Hugo Le Fur aime raconter des histoires, souvent sans un mot. En ce qui concerne l’illustration originale qu’il a réalisée pour le numéro Bla Bla Bla, on peut dire que le message est clair comme de l’eau de roche. Pour en apprendre davantage sur celui qui souhaite « couper le robinet à conneries », on est allé à la source.
Les lignes qu’Hugo Le Fur transpose de sa main au papier ont toutes en elles cette impression d’impulsivité, comme poussées par un élan de vie. Cette fougue n’est cependant pas anodine. De son propre aveu, la spontanéité est un panneau directionnel, la petite marque sur le sentier, qui lui rappelle quelle voie suivre.
Dessinateur, graphiste et VJ, ce collectionneur d’images d’archives partage son temps entre Rennes et Paris mais aussi entre papiers et écrans. Hugo Le Fur mélange les inspirations, les influences, les médiums et les lignes, pour donner à vie à l’essence de son ressenti.
Inspiré par les détails de son quotidien, il coupe et assemble les images, révise les proportions et modifie les échelles pour surprendre la vision et troubler la réception, dans l’illustration comme dans l’animation. Si, aux premiers abords, nous ne sommes pas toujours cetain·es de ce que l’on regarde, ses traits pourtant explicites finissent inévitablement par atteindre leur propre sens. Comme une direction à suivre, vers le plaisir du dessin.
Salut Hugo ! Ton illustration sur le thème “Bla Bla Bla” ne fait pas de cadeau au thème. La discussion, c’est plus ce que c’était ?
Coucou ! La discussion c’est très bien, sauf quand elle est à sens unique… Avec cette illustration je m’attaque plutôt aux monologues, aux crises de diarhées verbales. Quand le dialogue est rompu, il est parfois préférable de couper « le robinet à conneries ».
Et toi, quel est le sujet sur lequel on ne peut pas te la faire à l’envers ?
À vrai dire je suis un bon client sur pas mal de sujets. Je me fais avoir assez souvent. Un ton assuré, deux trois mots techniques, l’air de savoir de quoi on me parle et hop, je marche à 1000%. C’est peut-être pour ça que j’ai voulu dessiner ce robinet magique… Pour couper court aux baratineurs en tous genres. Pour répondre plus sérieusement, j’adore le krautrock et la science-fiction, je crois que sont des sujets que je commence à maîtriser. N’essayez-pas de m’avoir !
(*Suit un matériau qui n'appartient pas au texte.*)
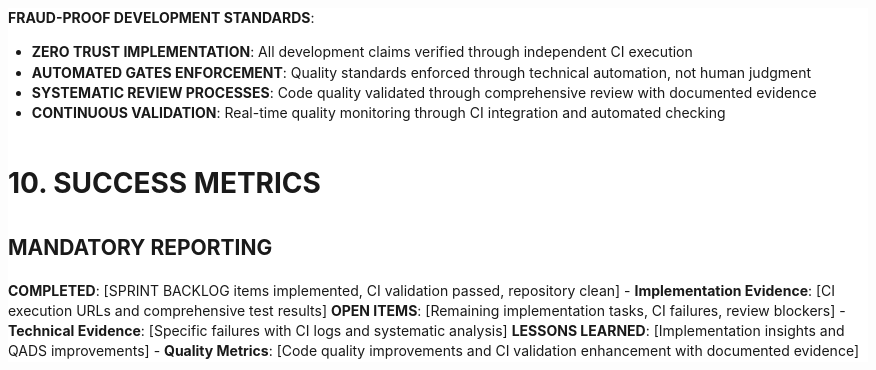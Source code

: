 **FRAUD-PROOF DEVELOPMENT STANDARDS**:
- **ZERO TRUST IMPLEMENTATION**: All development claims verified through independent CI execution
- **AUTOMATED GATES ENFORCEMENT**: Quality standards enforced through technical automation, not human judgment
- **SYSTEMATIC REVIEW PROCESSES**: Code quality validated through comprehensive review with documented evidence
- **CONTINUOUS VALIDATION**: Real-time quality monitoring through CI integration and automated checking

# 10. SUCCESS METRICS

## MANDATORY REPORTING

**COMPLETED**: [SPRINT BACKLOG items implemented, CI validation passed, repository clean] - **Implementation Evidence**: [CI execution URLs and comprehensive test results]
**OPEN ITEMS**: [Remaining implementation tasks, CI failures, review blockers] - **Technical Evidence**: [Specific failures with CI logs and systematic analysis]
**LESSONS LEARNED**: [Implementation insights and QADS improvements] - **Quality Metrics**: [Code quality improvements and CI validation enhancement with documented evidence]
Lorsqu’on regarde plus en détail ton travail, on s’aperçoit que ton style varie selon les périodes, pour un rendu plus ou moins vaporeux, abstrait. C’est une volonté de ta part ou le fruit du hasard ?
J’essaye de suivre la gestuelle que me propose ma main naturellement. Pendant longtemps j’ai essayé de contrôler ça, en préparant mes illustrations au millimètre pendant des heures mais j’y perdais pas mal en plaisir et en spontanéité. « Un trait vif et spontané » c’est un mémo que je me répète souvent quand je bloque sur une illustration : si c’est trop réfléchi ça perd de sa fraîcheur. Par conséquent, je crois qu’aujourd’hui je cherche moins à figurer des situations concrètes qu’à laisser danser les lignes sur le papier quitte à m’affranchir du figuratif. Le meilleur guide c’est le plaisir.
Quel est ton rituel inspirant pour créer un dessin ?
je filme beaucoup dans la vie de tous les jours ; dans la rue, à la campagne ou avec mes potes en soirée. Quand l’inspiration vient à manquer je regarde mes dernières vidéos je mets pause à un endroit qui m’intéresse. J’aime bien zoomer sur des détails insignifiants : une poubelle qui déborde, une plante, une barrière, que je redessine ou décalque même, je suis fan de rotoscopie ( ndlr : il s’agit du processus de création de séquences animées en dessinant image par image sur des prises de vue en direct.)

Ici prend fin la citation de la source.